The first three of the steps in my summarized version of Eddy’s explicit method require scientific expertise in the fields of public health, medicine and perhaps health economics, since some of the relevant outcomes are economic outcomes. At the end of those three steps, there should be written-down documentation, including what Eddy calls a “balance sheet” with columns corresponding to the decision alternatives selected in step 1, rows corresponding to the outcomes considered in step 2, and the cells filled in with quantitative estimates of the magnitude and uncertainty of each outcome for each alternative, based on modeling done for step 3. I prefer to call that artifact a “decision outcomes table.” [Eddy’s PhD was in mathematics and not accounting, so he probably did not realize that “pro-forma income statement” is the more appropriate accounting artifact for summarizing relevant outcomes across decision alternatives.]

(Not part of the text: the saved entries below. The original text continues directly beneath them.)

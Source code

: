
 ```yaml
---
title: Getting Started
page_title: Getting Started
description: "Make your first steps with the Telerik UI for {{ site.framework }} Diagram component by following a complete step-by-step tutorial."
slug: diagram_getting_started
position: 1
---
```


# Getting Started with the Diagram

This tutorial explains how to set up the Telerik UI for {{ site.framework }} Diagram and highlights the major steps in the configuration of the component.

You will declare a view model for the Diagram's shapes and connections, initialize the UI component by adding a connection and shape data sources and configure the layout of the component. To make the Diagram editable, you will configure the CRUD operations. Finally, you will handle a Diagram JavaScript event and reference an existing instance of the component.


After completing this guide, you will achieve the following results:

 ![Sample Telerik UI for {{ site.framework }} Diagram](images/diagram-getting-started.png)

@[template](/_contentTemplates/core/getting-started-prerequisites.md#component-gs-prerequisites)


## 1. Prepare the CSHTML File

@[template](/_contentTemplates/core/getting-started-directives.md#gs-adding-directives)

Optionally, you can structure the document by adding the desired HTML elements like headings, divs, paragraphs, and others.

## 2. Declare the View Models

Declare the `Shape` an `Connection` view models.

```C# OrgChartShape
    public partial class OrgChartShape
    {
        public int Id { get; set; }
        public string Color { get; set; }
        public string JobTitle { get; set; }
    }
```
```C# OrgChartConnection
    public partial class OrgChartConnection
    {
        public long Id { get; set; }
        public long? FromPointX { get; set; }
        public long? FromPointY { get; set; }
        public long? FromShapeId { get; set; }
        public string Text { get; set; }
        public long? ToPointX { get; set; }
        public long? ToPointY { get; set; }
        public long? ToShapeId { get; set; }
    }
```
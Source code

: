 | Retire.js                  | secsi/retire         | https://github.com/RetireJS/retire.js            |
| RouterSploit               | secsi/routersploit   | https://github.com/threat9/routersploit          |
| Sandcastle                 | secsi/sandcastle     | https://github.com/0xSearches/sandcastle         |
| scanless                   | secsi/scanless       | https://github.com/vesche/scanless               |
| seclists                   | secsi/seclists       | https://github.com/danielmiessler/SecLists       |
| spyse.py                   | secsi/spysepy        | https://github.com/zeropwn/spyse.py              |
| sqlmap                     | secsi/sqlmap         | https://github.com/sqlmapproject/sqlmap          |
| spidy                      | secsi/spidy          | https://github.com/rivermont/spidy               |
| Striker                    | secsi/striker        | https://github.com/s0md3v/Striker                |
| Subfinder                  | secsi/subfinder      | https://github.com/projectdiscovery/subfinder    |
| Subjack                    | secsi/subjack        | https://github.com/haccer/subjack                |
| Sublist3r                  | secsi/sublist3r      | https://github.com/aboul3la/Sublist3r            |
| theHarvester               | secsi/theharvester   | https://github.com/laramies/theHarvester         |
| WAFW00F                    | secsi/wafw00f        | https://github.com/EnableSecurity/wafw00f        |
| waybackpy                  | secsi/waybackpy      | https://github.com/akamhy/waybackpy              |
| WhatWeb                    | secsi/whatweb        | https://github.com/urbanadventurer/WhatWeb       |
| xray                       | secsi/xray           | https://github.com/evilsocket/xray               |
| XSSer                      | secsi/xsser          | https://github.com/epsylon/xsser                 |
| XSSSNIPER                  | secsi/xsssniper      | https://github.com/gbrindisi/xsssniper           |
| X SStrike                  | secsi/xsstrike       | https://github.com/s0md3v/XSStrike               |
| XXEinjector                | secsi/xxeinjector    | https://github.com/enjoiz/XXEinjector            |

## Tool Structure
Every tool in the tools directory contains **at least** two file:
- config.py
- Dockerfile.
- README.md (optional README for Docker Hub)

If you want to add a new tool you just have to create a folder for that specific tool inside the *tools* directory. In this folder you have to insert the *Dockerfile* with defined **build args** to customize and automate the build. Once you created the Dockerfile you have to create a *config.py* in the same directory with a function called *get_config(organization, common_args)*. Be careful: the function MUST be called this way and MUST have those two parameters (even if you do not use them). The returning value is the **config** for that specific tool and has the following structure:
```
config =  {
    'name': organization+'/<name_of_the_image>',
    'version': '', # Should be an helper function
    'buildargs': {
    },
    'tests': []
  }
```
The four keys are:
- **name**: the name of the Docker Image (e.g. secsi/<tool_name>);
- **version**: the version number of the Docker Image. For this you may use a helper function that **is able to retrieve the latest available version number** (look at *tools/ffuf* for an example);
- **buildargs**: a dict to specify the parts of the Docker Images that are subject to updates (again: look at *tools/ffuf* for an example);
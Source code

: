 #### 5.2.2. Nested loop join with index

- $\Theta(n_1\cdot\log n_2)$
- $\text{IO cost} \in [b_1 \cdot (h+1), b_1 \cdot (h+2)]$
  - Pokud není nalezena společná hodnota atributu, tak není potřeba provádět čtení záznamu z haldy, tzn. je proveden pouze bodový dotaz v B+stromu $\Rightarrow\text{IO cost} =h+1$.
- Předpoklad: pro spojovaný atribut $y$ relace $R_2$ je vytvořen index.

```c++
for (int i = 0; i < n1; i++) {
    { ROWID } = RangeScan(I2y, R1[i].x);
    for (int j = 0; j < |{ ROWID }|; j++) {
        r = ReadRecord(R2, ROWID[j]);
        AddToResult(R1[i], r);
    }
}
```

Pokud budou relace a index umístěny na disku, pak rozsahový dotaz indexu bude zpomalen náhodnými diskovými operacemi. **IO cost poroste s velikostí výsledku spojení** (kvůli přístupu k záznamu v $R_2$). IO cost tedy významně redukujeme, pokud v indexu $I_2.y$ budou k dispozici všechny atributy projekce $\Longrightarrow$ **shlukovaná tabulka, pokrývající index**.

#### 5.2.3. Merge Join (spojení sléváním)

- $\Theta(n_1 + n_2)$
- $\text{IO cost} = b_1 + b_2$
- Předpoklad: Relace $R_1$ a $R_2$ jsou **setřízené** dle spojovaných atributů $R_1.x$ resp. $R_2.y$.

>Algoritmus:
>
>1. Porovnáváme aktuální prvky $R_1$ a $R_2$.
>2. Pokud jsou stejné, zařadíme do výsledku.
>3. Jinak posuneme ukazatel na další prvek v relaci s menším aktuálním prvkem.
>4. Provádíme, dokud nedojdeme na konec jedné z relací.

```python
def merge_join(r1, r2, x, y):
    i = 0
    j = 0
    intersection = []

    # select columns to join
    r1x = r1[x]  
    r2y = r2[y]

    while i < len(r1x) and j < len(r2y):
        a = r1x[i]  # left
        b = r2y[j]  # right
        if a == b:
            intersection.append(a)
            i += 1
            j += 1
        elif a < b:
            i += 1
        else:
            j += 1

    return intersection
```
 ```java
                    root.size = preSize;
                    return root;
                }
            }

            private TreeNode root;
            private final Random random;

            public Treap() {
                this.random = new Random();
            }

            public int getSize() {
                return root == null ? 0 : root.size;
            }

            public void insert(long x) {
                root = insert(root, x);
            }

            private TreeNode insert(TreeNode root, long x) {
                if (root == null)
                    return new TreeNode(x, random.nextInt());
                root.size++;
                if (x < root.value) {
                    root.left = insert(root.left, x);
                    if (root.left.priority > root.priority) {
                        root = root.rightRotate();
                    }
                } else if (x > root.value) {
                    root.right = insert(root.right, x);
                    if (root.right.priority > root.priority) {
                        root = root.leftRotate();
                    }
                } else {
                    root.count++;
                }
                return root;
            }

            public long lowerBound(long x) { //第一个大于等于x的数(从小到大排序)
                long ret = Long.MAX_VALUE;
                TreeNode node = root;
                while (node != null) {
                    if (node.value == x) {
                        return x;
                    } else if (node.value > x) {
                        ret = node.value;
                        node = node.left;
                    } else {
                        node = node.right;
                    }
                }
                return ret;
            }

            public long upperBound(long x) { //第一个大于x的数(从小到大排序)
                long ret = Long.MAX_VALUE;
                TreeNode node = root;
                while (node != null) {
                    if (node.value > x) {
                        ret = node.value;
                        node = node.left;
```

The forth step can then be described as the process of looking at the decision outcomes table that was produced in the first three steps and applying values and deciding which of the decision alternatives offers the best collection of outcomes. The key point is that the process of applying values and making a decision is more appropriately handled by people that are capable and authorized to represent the values of the public. In the case of consequential public health policies regarding such things as social isolation, vaccine mandates, and the closure of schools and businesses, it is local and state-level units of government and the associated elected officials that are the ultimate policymakers. So, when Morgan and Korenstein call for public health to be “apolitical,” I understand that to really mean that they want to avoid the entanglement of public health policymaking with partisan chaos. But consequential public health policies are unavoidably and appropriately political. When the authors assert that “public health officials must trust the public,” I would prefer to add “and the public officials they elect to represent them and make consequential decisions in their interest.” If those elected public officials cannot be trusted with those decisions, then perhaps we need to elect different public officials.
We will need to rebuild our public health system. When we do so, we can learn from the current evaluative conversation to try to build structures and processes that follow Eddy’s explicit method, where science builds up respect by staying in its lane.